Susan Leggett, who began working in District 24 in 1991, became principal of the William L. Buck school last week, filling a vacancy left by Mark Onorato, who was named the director of instructional technology.
The first week, Leggett said, was nerve-wracking. “I haven’t slept much,” she said, “but every day I come here and it’s just such a happy experience.”
Leggett began in the district as a speech pathologist. She later earned a master’s in education from Long Island University and became an early intervention teacher, then a classroom teacher. “I think things kept evolving in my life,” Leggett said.
She wanted to be a classroom teacher, she said, because of her interest in the correlation between a student’s ability to listen and speak, and the ability to read and write. Leggett next received a certification as a school building leader from Long Island University, which is, required to be a principal, because she wanted to write curricula after she retired. When Onorato’s promotion was announced, she applied for the position.
“I made lists, and thought so hard about what it would mean to be an administrator and leave my classroom,” she said.
For Leggett, the switch presents new obstacles. In a classroom, she said, you can plan most of the day, but as principal, that isn’t possible. “The unexpected seems to happen much more frequently than was planned for,” she said of her first week. She cited new challenges such as scheduling emergency drills and holding impromptu meetings with parents.
Leggett said she remains focused on her goals. She said that she hopes to spread kindness and respect in the school, and had an assembly on the first day of class with this theme.
“We know that when everyone is treated with dignity and respect, the education is going to be a natural process,” she said.
Leggett also said she wants to give students the sense that they can make mistakes in school. “It’s a safe environment for them to take a chance, take a risk,” she said.
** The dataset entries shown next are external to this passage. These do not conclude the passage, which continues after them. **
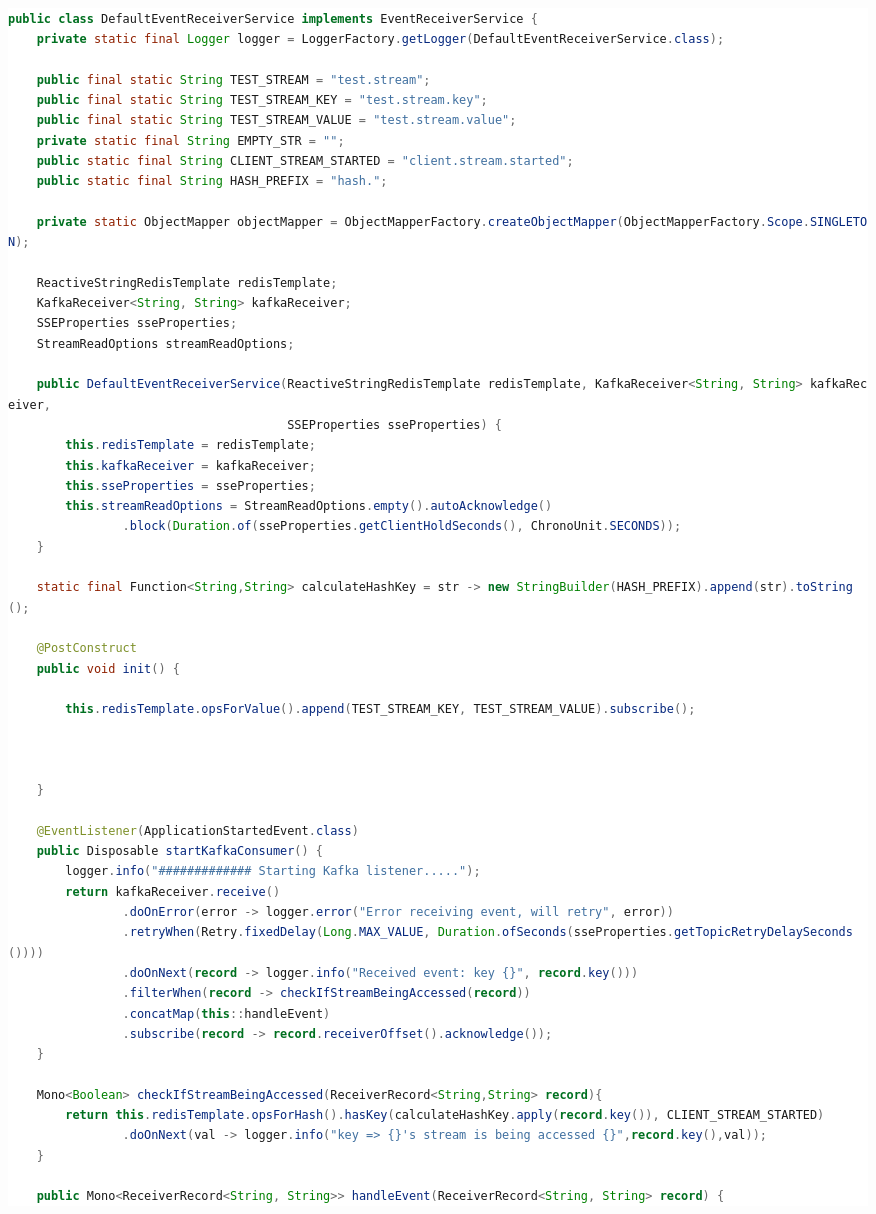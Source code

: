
 ```java
public class DefaultEventReceiverService implements EventReceiverService {
	private static final Logger logger = LoggerFactory.getLogger(DefaultEventReceiverService.class);

	public final static String TEST_STREAM = "test.stream";
	public final static String TEST_STREAM_KEY = "test.stream.key";
	public final static String TEST_STREAM_VALUE = "test.stream.value";
	private static final String EMPTY_STR = "";
	public static final String CLIENT_STREAM_STARTED = "client.stream.started";
	public static final String HASH_PREFIX = "hash.";

	private static ObjectMapper objectMapper = ObjectMapperFactory.createObjectMapper(ObjectMapperFactory.Scope.SINGLETON);

	ReactiveStringRedisTemplate redisTemplate;
	KafkaReceiver<String, String> kafkaReceiver;
	SSEProperties sseProperties;
	StreamReadOptions streamReadOptions;

	public DefaultEventReceiverService(ReactiveStringRedisTemplate redisTemplate, KafkaReceiver<String, String> kafkaReceiver,
									   SSEProperties sseProperties) {
		this.redisTemplate = redisTemplate;
		this.kafkaReceiver = kafkaReceiver;
		this.sseProperties = sseProperties;
		this.streamReadOptions = StreamReadOptions.empty().autoAcknowledge()
				.block(Duration.of(sseProperties.getClientHoldSeconds(), ChronoUnit.SECONDS));
	}

	static final Function<String,String> calculateHashKey = str -> new StringBuilder(HASH_PREFIX).append(str).toString();

	@PostConstruct
	public void init() {

		this.redisTemplate.opsForValue().append(TEST_STREAM_KEY, TEST_STREAM_VALUE).subscribe();

	

	}

	@EventListener(ApplicationStartedEvent.class)
	public Disposable startKafkaConsumer() {
		logger.info("############# Starting Kafka listener.....");
		return kafkaReceiver.receive()
				.doOnError(error -> logger.error("Error receiving event, will retry", error))
				.retryWhen(Retry.fixedDelay(Long.MAX_VALUE, Duration.ofSeconds(sseProperties.getTopicRetryDelaySeconds())))
				.doOnNext(record -> logger.info("Received event: key {}", record.key()))
				.filterWhen(record -> checkIfStreamBeingAccessed(record))
				.concatMap(this::handleEvent)
				.subscribe(record -> record.receiverOffset().acknowledge());
	}

	Mono<Boolean> checkIfStreamBeingAccessed(ReceiverRecord<String,String> record){
		return this.redisTemplate.opsForHash().hasKey(calculateHashKey.apply(record.key()), CLIENT_STREAM_STARTED)
				.doOnNext(val -> logger.info("key => {}'s stream is being accessed {}",record.key(),val));
	}

	public Mono<ReceiverRecord<String, String>> handleEvent(ReceiverRecord<String, String> record) {
```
Superintendent Ed Fale said that he feels good about Leggett’s new role. “Mrs. Leggett has been an outstanding member, an outstanding teacher, and we have every confidence in the world that she would be an outstanding principal,” he said.
Onorato started his new role in July. As the technology director, he will send the students’ and teachers’ evaluative data to the New York State Education Department and oversee all the technology that is used in the district.
“Now that we have a lot of technology,” he said, “I have the responsibility to make sure all the technology is utilized in the district.”
His experience teaching other teachers how to use Smart Boards will be helpful, he said, when he works with them to incorporate more technology into their lesson plans.
Onorato said, he plans to use the $405,000 the district received from the Smart Schools Bond Act of 2014 to start a one-to-one device initiative in the district. As part of the program, which starts this year, each student in kindergarten through second grade will be given an iPad, and each student in third through sixth grades will receive a Chromebook for classroom use.
“We want to make sure that our children have the most up-to-date and state-of the-art technology,” Fale said.
Onorato also said he plans to upgrade the technology in the libraries, and is researching other technology programs. “I am in the process of looking at new virtual reality programs, coding programs,” he said. “But I have to vet them to make sure we get the right programs for our schools.”
Onorato echoed Fale, saying that he believed Leggett would do a “tremendous job,” and implement an open-door policy for parents at Buck.